» Task statement
Entries follow. Give back exactly the lines starting at the one containing "#### Parameters" and ending at the one containing "- **extend_prompts** *(list", and no other lines.

(Plain-text document sources)

== Segment start ==

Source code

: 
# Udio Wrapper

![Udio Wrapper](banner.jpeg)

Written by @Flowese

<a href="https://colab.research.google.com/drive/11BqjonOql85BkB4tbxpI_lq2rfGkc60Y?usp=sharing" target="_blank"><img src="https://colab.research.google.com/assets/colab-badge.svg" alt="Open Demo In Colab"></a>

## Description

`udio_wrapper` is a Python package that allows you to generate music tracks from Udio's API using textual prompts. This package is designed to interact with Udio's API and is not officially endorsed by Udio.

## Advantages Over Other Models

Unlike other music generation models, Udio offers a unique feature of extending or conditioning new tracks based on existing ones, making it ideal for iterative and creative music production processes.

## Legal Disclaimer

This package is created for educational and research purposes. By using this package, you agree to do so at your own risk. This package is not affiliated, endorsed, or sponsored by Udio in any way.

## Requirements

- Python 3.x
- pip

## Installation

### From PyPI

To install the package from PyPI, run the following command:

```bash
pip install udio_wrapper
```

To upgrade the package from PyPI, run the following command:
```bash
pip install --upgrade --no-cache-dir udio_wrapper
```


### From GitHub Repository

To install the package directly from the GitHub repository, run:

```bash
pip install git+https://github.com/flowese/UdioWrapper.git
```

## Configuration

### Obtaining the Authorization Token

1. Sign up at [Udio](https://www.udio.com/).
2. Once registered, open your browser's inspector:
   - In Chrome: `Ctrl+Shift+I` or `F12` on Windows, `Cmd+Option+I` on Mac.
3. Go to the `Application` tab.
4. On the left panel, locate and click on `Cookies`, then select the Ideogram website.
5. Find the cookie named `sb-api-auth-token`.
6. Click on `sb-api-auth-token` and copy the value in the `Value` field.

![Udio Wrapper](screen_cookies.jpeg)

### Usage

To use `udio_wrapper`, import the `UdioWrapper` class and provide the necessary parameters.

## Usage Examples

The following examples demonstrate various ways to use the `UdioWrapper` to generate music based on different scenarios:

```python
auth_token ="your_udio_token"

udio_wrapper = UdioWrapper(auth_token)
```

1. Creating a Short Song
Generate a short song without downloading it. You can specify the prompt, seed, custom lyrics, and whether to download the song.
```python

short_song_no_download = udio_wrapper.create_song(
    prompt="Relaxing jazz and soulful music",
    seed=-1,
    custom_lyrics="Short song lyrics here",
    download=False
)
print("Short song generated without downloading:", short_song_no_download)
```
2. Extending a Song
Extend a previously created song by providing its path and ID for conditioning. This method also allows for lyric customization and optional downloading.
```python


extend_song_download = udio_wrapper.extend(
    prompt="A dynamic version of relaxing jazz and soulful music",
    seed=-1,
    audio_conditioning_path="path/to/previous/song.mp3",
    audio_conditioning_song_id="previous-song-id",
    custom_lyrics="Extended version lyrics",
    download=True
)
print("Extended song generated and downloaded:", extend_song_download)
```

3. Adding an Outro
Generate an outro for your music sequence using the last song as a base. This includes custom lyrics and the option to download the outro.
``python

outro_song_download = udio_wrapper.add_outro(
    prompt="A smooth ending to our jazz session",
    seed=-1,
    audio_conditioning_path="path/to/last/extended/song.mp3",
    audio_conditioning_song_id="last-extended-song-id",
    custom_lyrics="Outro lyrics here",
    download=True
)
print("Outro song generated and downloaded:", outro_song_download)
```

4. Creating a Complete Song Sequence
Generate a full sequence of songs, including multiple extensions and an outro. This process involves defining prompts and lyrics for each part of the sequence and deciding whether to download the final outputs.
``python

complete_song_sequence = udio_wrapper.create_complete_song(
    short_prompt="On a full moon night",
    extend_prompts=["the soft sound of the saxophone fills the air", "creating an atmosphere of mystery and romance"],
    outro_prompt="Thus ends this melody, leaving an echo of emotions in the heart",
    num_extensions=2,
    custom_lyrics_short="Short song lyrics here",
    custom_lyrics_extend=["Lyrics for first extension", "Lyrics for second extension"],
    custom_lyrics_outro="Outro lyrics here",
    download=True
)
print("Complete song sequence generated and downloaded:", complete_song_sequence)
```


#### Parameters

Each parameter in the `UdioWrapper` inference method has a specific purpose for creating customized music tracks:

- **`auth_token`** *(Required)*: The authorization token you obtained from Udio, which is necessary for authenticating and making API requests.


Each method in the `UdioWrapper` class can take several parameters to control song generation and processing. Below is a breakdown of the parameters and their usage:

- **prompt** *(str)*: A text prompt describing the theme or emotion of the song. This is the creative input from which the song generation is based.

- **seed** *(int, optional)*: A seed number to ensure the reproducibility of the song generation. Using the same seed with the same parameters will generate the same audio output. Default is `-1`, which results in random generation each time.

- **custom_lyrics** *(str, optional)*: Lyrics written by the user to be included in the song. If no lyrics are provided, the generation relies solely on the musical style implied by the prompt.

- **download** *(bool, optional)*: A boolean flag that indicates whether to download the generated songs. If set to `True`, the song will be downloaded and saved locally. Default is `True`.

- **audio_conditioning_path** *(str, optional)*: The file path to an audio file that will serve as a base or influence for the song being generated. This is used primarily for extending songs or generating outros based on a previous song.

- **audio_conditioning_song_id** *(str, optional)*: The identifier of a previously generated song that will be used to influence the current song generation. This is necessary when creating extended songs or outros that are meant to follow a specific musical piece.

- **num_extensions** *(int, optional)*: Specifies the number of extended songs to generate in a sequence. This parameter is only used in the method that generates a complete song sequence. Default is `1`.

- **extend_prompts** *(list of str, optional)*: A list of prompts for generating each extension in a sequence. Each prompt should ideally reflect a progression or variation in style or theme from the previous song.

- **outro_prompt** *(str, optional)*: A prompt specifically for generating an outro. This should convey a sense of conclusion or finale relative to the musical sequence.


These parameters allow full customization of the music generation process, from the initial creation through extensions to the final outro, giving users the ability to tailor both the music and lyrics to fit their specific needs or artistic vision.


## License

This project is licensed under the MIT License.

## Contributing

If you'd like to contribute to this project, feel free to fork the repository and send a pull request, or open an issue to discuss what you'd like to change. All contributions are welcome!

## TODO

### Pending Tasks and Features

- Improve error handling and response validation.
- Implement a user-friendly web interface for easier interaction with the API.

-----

== Segment end ==

» Response below
#### Parameters

Each parameter in the `UdioWrapper` inference method has a specific purpose for creating customized music tracks:

- **`auth_token`** *(Required)*: The authorization token you obtained from Udio, which is necessary for authenticating and making API requests.


Each method in the `UdioWrapper` class can take several parameters to control song generation and processing. Below is a breakdown of the parameters and their usage:

- **prompt** *(str)*: A text prompt describing the theme or emotion of the song. This is the creative input from which the song generation is based.

- **seed** *(int, optional)*: A seed number to ensure the reproducibility of the song generation. Using the same seed with the same parameters will generate the same audio output. Default is `-1`, which results in random generation each time.

- **custom_lyrics** *(str, optional)*: Lyrics written by the user to be included in the song. If no lyrics are provided, the generation relies solely on the musical style implied by the prompt.

- **download** *(bool, optional)*: A boolean flag that indicates whether to download the generated songs. If set to `True`, the song will be downloaded and saved locally. Default is `True`.

- **audio_conditioning_path** *(str, optional)*: The file path to an audio file that will serve as a base or influence for the song being generated. This is used primarily for extending songs or generating outros based on a previous song.

- **audio_conditioning_song_id** *(str, optional)*: The identifier of a previously generated song that will be used to influence the current song generation. This is necessary when creating extended songs or outros that are meant to follow a specific musical piece.

- **num_extensions** *(int, optional)*: Specifies the number of extended songs to generate in a sequence. This parameter is only used in the method that generates a complete song sequence. Default is `1`.

- **extend_prompts** *(list of str, optional)*: A list of prompts for generating each extension in a sequence. Each prompt should ideally reflect a progression or variation in style or theme from the previous song.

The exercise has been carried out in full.